This guide explores the significance of troubleshooting in the context of Rundeck and provides practical insights on where to look for common problems, how to analyze them, and how to report on them. By mastering the art of troubleshooting, you will be better equipped to identify and address any issues that arise, maximizing the productivity and efficiency of your Rundeck environment. These strategies and tools should work equally well with a Runbook Automation commercial installation.
Troubleshooting Strategy
The methods below will assist you in developing a troubleshooting plan in the event of an error. Rundeck is more than simply a Java program; it includes numerous plugins and integrations which could generate different kinds of errors.
- Understand Rundeck
Familiarize yourself with Rundeck architecture, components, plugins and dependencies. Study the documentation and gain a good understanding of how it works, including its configuration, deployment, and integration points. - Reproduce the Issue
Replicate the problem you are experiencing in a non-production environment. Note the steps you take to trigger the issue and any specific conditions or inputs required. This will help in isolating the problem and narrowing down potential causes. - Check the relevant Logs
Examine Rundeck logs for any error messages, warnings, or exceptions. These logs are typically located at this path:/var/logs/rundeck
. Pay attention to timestamps, error codes, stack traces, and any relevant information that can provide clues about the issue (check the Where to look if something goes wrong section in this guide for more info on logs and their locations). - Analyze Stack Traces
If there are exceptions or errors reported in the logs, analyze the stack traces to identify the root cause. Look for any similar errors reported in the GitHub Rundeck space. - Review Configuration
Inspect the application's configuration files, likerundeck-config.properties
orframework.properties
. Check for any misconfigurations, missing properties, or conflicting settings that could be causing the problem. Compare the configuration against the documentation or known working setups. - Monitor Resources
Monitor the system’s resources (CPU, memory, disk usage). High resource utilization or spikes in usage can lead to performance issues or even application failures. Use system monitoring tools to collect and analyze resource metrics (check the “Monitoring Tools” section in this guide). - Verify Network Connectivity
Ensure that the Java web application can communicate with its dependencies, such as backends, external services, or APIs. Check network connectivity, firewall settings, and DNS configurations to rule out any network-related issues. - Test External Integrations
If the Rundeck instance interacts with other systems or services, test the integrations individually to validate their functionality. This includes verifying authentication credentials, API endpoints, data exchanges, and any relevant protocols. - Analyze Database Performance
If you’re using an external backend database, review the database performance metrics and query execution times. Check for indexing issues, and ensure database connections are properly managed, including the backend connection string in therundeck-config.properties
file. - Update Dependencies
Outdated or unsupported dependencies may have known issues or security vulnerabilities that can impact the application's performance or stability. Example: Some Python-based plugins need specificpip
modules; sometimes an older version of those modules could cause problems with the plugin functionalities. - Consider Performance Profiling
Use profiling tools to identify performance bottlenecks within the application. Profile critical sections of code, analyze method execution times, and identify CPU/Memory intensive operations (Check the Monitoring Tools section in this guide).

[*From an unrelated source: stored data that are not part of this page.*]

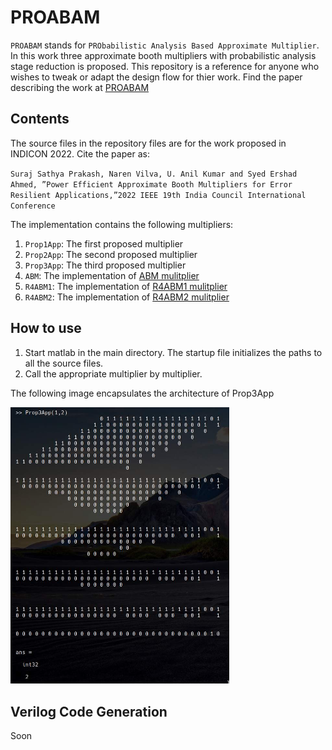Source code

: # PROABAM
`PROABAM` stands for `PRObabilistic Analysis Based Approximate Multiplier`. In this work three approximate booth multipliers with probabilistic analysis stage reduction is proposed. This repository is a reference for anyone who wishes to tweak or adapt the design flow for thier work. Find the paper describing the work at [PROABAM](https://ieeexplore.ieee.org/document/10039909)

## Contents
The source files in the repository files are for the work proposed in INDICON 2022. 
Cite the paper as:


`Suraj Sathya Prakash, Naren Vilva, U. Anil Kumar and Syed Ershad Ahmed, ”Power Efficient Approximate
Booth Multipliers for Error Resilient Applications,”2022 IEEE 19th India Council International Conference`


The implementation contains the following multipliers:
1. `Prop1App`: The first proposed multiplier
2. `Prop2App`: The second proposed multiplier
3. `Prop3App`: The third proposed multiplier
4. `ABM`: The implementation of [ABM mulitplier](https://ieeexplore.ieee.org/document/8753550)
5. `R4ABM1`: The implementation of [R4ABM1 mulitplier](https://ieeexplore.ieee.org/document/7862783)
6. `R4ABM2`: The implementation of [R4ABM2 mulitplier](https://ieeexplore.ieee.org/document/7862783)

## How to use
1. Start matlab in the main directory. The startup file initializes the paths to all the source files.
2. Call the appropriate multiplier by multiplier.
 
The following image encapsulates the architecture of Prop3App

<img src="fig/Prop3AppUsage.jpg" width="350"/> 

## Verilog Code Generation
Soon
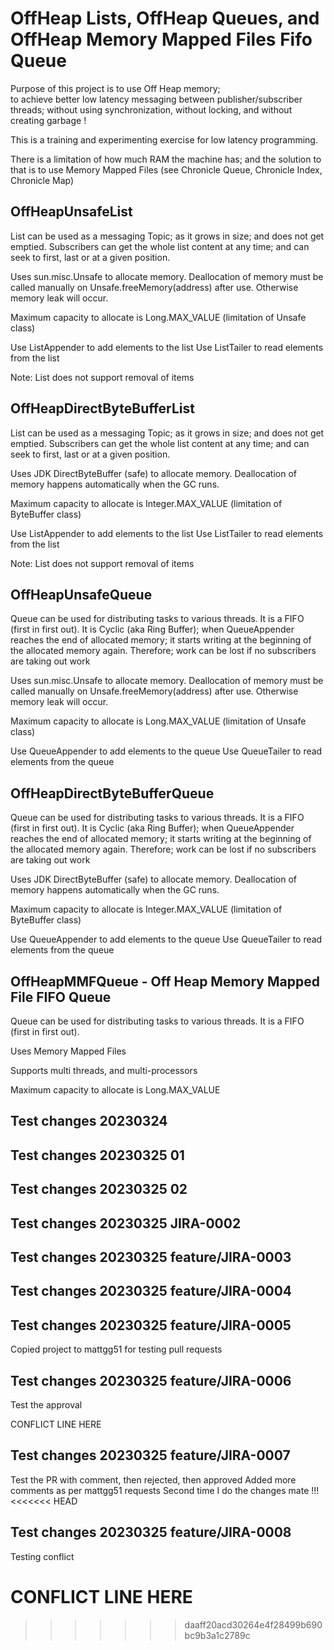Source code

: # OffHeap Lists, OffHeap Queues, and OffHeap Memory Mapped Files Fifo Queue

Purpose of this project is to use Off Heap memory;  
to achieve better low latency messaging between publisher/subscriber threads; without using synchronization, without locking, and without creating garbage !
 
This is a training and experimenting exercise for low latency programming.
  
There is a limitation of how much RAM the machine has; and the solution to that is to use Memory Mapped Files (see Chronicle Queue, Chronicle Index, Chronicle Map)

## OffHeapUnsafeList

List can be used as a messaging Topic; as it grows in size; and does not get emptied.
Subscribers can get the whole list content at any time; and can seek to first, last or at a given position.

Uses sun.misc.Unsafe to allocate memory.
Deallocation of memory must be called manually on Unsafe.freeMemory(address) after use. 
Otherwise memory leak will occur.

Maximum capacity to allocate is Long.MAX_VALUE (limitation of Unsafe class)

Use ListAppender to add elements to the list
Use ListTailer to read elements from the list 

Note: List does not support removal of items

## OffHeapDirectByteBufferList

List can be used as a messaging Topic; as it grows in size; and does not get emptied.
Subscribers can get the whole list content at any time; and can seek to first, last or at a given position.

Uses JDK DirectByteBuffer (safe) to allocate memory.
Deallocation of memory happens automatically when the GC runs.

Maximum capacity to allocate is Integer.MAX_VALUE (limitation of ByteBuffer class)

Use ListAppender to add elements to the list
Use ListTailer to read elements from the list 

Note: List does not support removal of items

## OffHeapUnsafeQueue

Queue can be used for distributing tasks to various threads.
It is a FIFO (first in first out).
It is Cyclic (aka Ring Buffer); when QueueAppender reaches the end of allocated memory; 
it starts writing at the beginning of the allocated memory again.
Therefore; work can be lost if no subscribers are taking out work

Uses sun.misc.Unsafe to allocate memory.
Deallocation of memory must be called manually on Unsafe.freeMemory(address) after use. 
Otherwise memory leak will occur.

Maximum capacity to allocate is Long.MAX_VALUE (limitation of Unsafe class)

Use QueueAppender to add elements to the queue
Use QueueTailer to read elements from the queue 

## OffHeapDirectByteBufferQueue

Queue can be used for distributing tasks to various threads.
It is a FIFO (first in first out).
It is Cyclic (aka Ring Buffer); when QueueAppender reaches the end of allocated memory; 
it starts writing at the beginning of the allocated memory again.
Therefore; work can be lost if no subscribers are taking out work

Uses JDK DirectByteBuffer (safe) to allocate memory.
Deallocation of memory happens automatically when the GC runs.

Maximum capacity to allocate is Integer.MAX_VALUE (limitation of ByteBuffer class)

Use QueueAppender to add elements to the queue
Use QueueTailer to read elements from the queue 

## OffHeapMMFQueue - Off Heap Memory Mapped File FIFO Queue

Queue can be used for distributing tasks to various threads.
It is a FIFO (first in first out).

Uses Memory Mapped Files

Supports multi threads, and multi-processors

Maximum capacity to allocate is Long.MAX_VALUE


## Test changes 20230324
## Test changes 20230325 01
## Test changes 20230325 02

## Test changes 20230325 JIRA-0002
## Test changes 20230325 feature/JIRA-0003
## Test changes 20230325 feature/JIRA-0004

## Test changes 20230325 feature/JIRA-0005
Copied project to mattgg51 for testing pull requests

## Test changes 20230325 feature/JIRA-0006
Test the approval

CONFLICT LINE HERE

## Test changes 20230325 feature/JIRA-0007
Test the PR with comment, then rejected, then approved
Added more comments as per mattgg51 requests
Second time I do the changes mate !!! 
<<<<<<< HEAD

## Test changes 20230325 feature/JIRA-0008
Testing conflict

CONFLICT LINE HERE 
=======
>>>>>>> daaff20acd30264e4f28499b690bc9b3a1c2789c
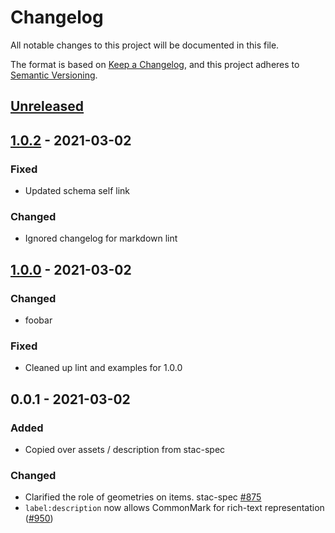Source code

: # Changelog
All notable changes to this project will be documented in this file.

The format is based on [Keep a Changelog](https://keepachangelog.com/en/1.0.0/),
and this project adheres to [Semantic Versioning](https://semver.org/spec/v2.0.0.html).

## [Unreleased]

## [1.0.2] - 2021-03-02
### Fixed
- Updated schema self link

### Changed
- Ignored changelog for markdown lint

## [1.0.0] - 2021-03-02
### Changed
- foobar

### Fixed
- Cleaned up lint and examples for 1.0.0

## 0.0.1 - 2021-03-02
### Added
- Copied over assets / description from stac-spec

### Changed
- Clarified the role of geometries on items. stac-spec [#875](https://github.com/radiantearth/stac-spec/pull/875)
- `label:description` now allows CommonMark for rich-text representation ([#950](https://github.com/radiantearth/stac-spec/issues/950))

[Unreleased]: https://github.com/stac-extensions/label/compare/v1.0.2...HEAD
[1.0.2]: https://github.com/stac-extensions/label/compare/v1.0.0...v1.0.2
[1.0.0]: https://github.com/stac-extensions/label/compare/v0.0.1...v1.0.0
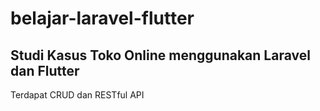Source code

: # belajar-laravel-flutter

## Studi Kasus Toko Online menggunakan Laravel dan Flutter
Terdapat CRUD dan RESTful API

Where to look if something goes wrong
Understanding the location and significance of logs in Rundeck is of utmost importance when it comes to effective troubleshooting. In such situations, having knowledge of where Rundeck stores its logs and configuration files can greatly facilitate the troubleshooting process. These files serve as a valuable source of information, providing insights into the system's behavior, error messages, and potential misconfigurations.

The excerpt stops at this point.